◆ **Supplied data**:
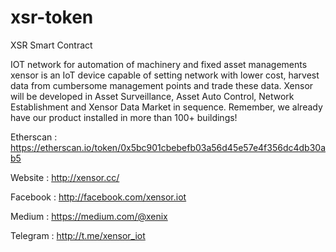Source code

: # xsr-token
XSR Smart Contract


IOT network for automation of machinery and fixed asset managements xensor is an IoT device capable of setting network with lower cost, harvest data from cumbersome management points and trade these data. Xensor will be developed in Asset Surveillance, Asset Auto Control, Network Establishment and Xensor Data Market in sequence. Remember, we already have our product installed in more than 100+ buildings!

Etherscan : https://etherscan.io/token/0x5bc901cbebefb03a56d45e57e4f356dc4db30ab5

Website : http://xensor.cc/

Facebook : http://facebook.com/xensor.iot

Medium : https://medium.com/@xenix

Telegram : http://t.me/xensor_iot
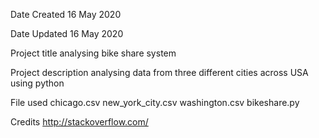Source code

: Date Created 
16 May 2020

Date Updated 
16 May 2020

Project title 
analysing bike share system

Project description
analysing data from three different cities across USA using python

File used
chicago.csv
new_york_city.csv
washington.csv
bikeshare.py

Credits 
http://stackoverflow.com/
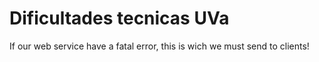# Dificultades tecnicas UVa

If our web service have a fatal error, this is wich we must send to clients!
...
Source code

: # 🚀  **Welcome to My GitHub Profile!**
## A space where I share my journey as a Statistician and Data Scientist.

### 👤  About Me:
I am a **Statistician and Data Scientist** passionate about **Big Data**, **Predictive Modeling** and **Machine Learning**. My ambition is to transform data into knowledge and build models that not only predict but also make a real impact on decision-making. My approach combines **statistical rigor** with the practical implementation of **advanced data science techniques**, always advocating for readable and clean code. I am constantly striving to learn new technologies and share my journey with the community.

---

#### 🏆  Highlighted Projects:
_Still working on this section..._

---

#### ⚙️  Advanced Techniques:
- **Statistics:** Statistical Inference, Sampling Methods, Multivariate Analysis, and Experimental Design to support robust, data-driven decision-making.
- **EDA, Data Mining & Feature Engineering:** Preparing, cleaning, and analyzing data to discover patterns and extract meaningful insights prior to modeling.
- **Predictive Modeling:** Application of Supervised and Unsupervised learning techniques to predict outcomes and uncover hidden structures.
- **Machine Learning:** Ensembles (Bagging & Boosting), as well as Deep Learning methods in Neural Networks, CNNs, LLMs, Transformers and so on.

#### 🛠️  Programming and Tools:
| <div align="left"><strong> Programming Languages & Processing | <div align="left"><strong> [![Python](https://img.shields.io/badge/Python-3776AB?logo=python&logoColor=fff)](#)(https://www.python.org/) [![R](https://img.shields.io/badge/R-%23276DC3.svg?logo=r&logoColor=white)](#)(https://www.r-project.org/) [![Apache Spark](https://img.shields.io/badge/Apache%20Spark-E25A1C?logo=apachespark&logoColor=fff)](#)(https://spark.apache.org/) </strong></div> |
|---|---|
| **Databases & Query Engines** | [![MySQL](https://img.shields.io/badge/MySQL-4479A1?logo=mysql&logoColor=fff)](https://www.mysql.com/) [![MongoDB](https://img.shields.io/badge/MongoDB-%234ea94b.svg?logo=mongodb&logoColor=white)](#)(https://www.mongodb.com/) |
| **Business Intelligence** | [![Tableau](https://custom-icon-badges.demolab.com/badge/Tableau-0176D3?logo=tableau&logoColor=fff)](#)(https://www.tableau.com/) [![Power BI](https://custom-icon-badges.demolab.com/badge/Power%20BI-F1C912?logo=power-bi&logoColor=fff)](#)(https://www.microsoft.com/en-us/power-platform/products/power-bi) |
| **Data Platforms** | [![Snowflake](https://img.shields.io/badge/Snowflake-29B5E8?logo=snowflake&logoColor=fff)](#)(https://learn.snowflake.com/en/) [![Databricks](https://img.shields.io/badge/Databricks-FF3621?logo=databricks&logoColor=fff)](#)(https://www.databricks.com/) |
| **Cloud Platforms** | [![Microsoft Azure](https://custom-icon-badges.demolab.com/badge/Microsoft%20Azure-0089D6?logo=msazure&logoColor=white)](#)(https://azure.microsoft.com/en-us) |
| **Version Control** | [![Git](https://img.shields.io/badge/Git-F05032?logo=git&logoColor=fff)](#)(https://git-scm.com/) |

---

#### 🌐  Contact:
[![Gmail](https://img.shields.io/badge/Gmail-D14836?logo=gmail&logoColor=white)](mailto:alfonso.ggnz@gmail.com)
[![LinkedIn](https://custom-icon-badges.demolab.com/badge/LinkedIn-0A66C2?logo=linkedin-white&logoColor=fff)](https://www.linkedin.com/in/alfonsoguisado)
* * *
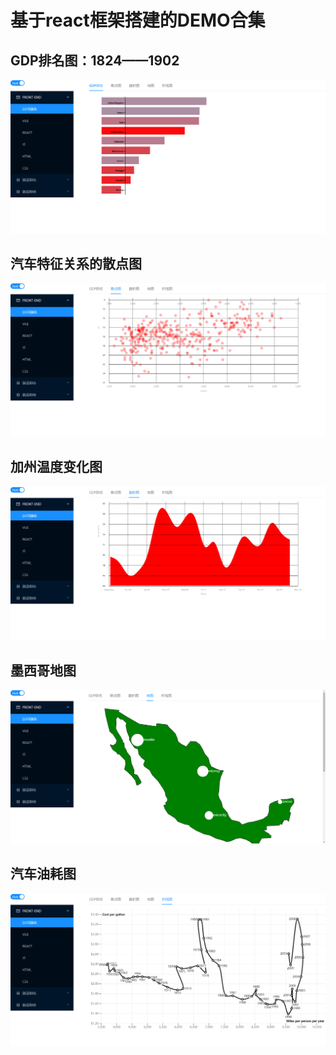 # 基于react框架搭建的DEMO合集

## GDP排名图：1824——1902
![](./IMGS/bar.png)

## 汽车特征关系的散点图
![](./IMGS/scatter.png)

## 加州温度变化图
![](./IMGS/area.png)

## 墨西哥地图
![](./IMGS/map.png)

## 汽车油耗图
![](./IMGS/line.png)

◆ **Assignment**: Using the material above, transcribe exactly the lines from the one holding "new_york_city.csv" to the one holding "If our web service", both ends kept. Do not carry over any pictures.

◆ **Response box**:
new_york_city.csv
washington.csv
bikeshare.py

Credits 
http://stackoverflow.com/
# Dificultades tecnicas UVa

If our web service have a fatal error, this is wich we must send to clients!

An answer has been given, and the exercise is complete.